All cycles fit the picture: new calculations support and expand planetary hypothesis

Not only the very concise 11-year cycle, but also all other periodic solar activity fluctuations can be clocked by planetary attractive forces. This is the conclusion drawn by Dr. Frank Stefani and his colleagues from the Institute of Fluid Dynamics at the Helmholtz-Zentrum Dresden-Rossendorf (HZDR) and from the Institute of Continuous Media Mechanics in Perm, Russia. With new model calculations, they are proposing a comprehensive explanation of all important known sun cycles for the first time. They also reveal the longest fluctuations in activity over thousands of years as a chaotic process. Despite the planetary timing of short and medium cycles, long-term forecasts of solar activity thus become impossible, as the researchers in the scientific journal Solar Physics (DOI: 10.1007/s11207-021-01822-4) assert.

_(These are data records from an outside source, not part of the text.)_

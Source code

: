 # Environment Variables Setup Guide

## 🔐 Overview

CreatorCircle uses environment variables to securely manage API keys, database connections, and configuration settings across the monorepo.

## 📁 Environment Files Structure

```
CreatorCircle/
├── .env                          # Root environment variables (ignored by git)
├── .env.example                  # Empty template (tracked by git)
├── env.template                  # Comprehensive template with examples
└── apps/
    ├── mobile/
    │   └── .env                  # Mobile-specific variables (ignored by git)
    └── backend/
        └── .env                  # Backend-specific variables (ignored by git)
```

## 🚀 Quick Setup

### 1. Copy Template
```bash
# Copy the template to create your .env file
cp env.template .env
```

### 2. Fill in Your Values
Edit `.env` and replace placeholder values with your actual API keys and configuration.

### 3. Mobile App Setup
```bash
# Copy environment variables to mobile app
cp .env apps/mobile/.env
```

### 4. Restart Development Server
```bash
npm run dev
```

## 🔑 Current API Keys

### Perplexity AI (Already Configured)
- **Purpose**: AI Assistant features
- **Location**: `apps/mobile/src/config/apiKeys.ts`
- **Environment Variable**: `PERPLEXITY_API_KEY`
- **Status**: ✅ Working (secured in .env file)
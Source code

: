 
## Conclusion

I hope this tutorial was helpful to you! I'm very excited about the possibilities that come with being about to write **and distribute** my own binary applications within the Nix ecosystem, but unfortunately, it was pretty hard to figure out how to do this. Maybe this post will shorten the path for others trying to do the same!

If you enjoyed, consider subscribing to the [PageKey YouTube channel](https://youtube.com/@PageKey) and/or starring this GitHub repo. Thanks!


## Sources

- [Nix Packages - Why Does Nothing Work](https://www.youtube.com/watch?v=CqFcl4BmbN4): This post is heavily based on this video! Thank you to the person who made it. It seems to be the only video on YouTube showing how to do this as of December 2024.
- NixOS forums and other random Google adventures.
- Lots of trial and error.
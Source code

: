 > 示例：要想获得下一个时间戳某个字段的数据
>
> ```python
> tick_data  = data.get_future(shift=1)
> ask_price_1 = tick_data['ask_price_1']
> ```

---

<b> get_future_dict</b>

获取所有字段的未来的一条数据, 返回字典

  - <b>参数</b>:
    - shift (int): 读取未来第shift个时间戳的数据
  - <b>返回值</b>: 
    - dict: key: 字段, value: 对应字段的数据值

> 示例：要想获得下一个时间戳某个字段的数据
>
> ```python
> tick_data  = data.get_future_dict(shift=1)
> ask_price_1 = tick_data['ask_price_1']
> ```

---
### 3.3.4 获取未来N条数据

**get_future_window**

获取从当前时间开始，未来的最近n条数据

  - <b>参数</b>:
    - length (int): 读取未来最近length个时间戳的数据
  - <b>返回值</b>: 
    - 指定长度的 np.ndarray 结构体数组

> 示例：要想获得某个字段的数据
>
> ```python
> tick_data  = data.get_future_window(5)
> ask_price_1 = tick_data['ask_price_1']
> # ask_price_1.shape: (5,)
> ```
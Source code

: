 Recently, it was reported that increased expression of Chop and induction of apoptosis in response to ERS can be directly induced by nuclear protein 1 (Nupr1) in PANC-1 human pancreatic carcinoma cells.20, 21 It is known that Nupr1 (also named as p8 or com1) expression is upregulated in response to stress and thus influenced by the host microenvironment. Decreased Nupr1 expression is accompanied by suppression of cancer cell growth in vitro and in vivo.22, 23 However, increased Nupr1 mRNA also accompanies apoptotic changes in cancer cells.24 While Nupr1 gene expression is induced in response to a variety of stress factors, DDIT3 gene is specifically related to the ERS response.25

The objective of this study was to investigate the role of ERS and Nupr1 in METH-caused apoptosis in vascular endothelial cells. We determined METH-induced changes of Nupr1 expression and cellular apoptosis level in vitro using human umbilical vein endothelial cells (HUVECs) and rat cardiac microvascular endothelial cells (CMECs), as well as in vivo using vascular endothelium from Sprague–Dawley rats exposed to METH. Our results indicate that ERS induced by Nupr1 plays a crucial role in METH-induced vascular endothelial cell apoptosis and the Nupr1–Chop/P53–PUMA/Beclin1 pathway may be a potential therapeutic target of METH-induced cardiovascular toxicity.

Solar physicists around the world have long been searching for satisfactory explanations for the sun’s many cyclical, overlapping activity fluctuations. In addition to the most famous, approximately 11-year “Schwabe cycle”, the sun also exhibits longer fluctuations, ranging from hundreds to thousands of years. It follows, for example, the “Gleissberg cycle” (about 85 years), the “Suess-de Vries cycle” (about 200 years) and the quasi-cycle of “Bond events” (about 1500 years), each named after their discoverers. It is undisputed that the solar magnetic field controls these activity fluctuations.

Explanations and models in expert circles partly diverge widely as to why the magnetic field changes at all. Is the sun controlled externally or does the reason for the many cycles lie in special peculiarities of the solar dynamo itself? HZDR researcher Frank Stefani and his colleagues have been searching for answers for years – mainly to the very controversial question as to whether the planets play a role in solar activity.

Rosette-shaped movement of the sun can produce a 193-year cycle

The researchers have most recently taken a closer look at the sun’s orbital movement. The sun does not remain fixed at the center of the solar system: It performs a kind of dance in the common gravitational field with the massive planets Jupiter and Saturn – at a rate of 19.86 years. We know from the Earth that spinning around in its orbit triggers small motions in the Earth’s liquid core. Something similar also occurs within the sun, but this has so far been neglected with regard to its magnetic field.

The researchers came up with the idea that part of the sun’s angular orbital momentum could be transferred to its rotation and thus affect the internal dynamo process that produces the solar magnetic field. Such coupling would be sufficient to change the extremely sensitive magnetic storage capacity of the tachocline, a transition region between different types of energy transport in the sun’s interior. “The coiled magnetic fields could then more easily snap to the sun’s surface,” says Stefani.

The researchers integrated one such rhythmic perturbation of the tachocline into their previous model calculations of a typical solar dynamo, and they were thus able to reproduce several cyclical phenomena that were known from observations. What was most remarkable was that, in addition to the 11.07-year Schwabe cycle they had already modeled in previous work, the strength of the magnetic field now also changed at a rate of 193 years – this could be the sun’s Suess-de Vries cycle, which from observations has been reported to be 180 to 230 years. Mathematically, the 193 years arise as what is known as a beat period between the 19.86-year cycle and the twofold Schwabe cycle, also called the Hale cycle. The Suess-de Vries cycle would thus be the result of a combination of two external “clocks”: the planets’ tidal forces and the sun’s own movement in the solar system’s gravitational field.

Planets as a metronome

For the 11.07-year cycle, Stefani and his researchers had previously found strong statistical evidence that it must follow an external clock. They linked this “clock” to the tidal forces of the planets Venus, Earth and Jupiter. Their effect is greatest when the planets are aligned: a constellation that occurs every 11.07 years. As for the 193-year cycle, a sensitive physical effect was also decisive here in order to trigger a sufficient effect of the weak tidal forces of the planets on the solar dynamo.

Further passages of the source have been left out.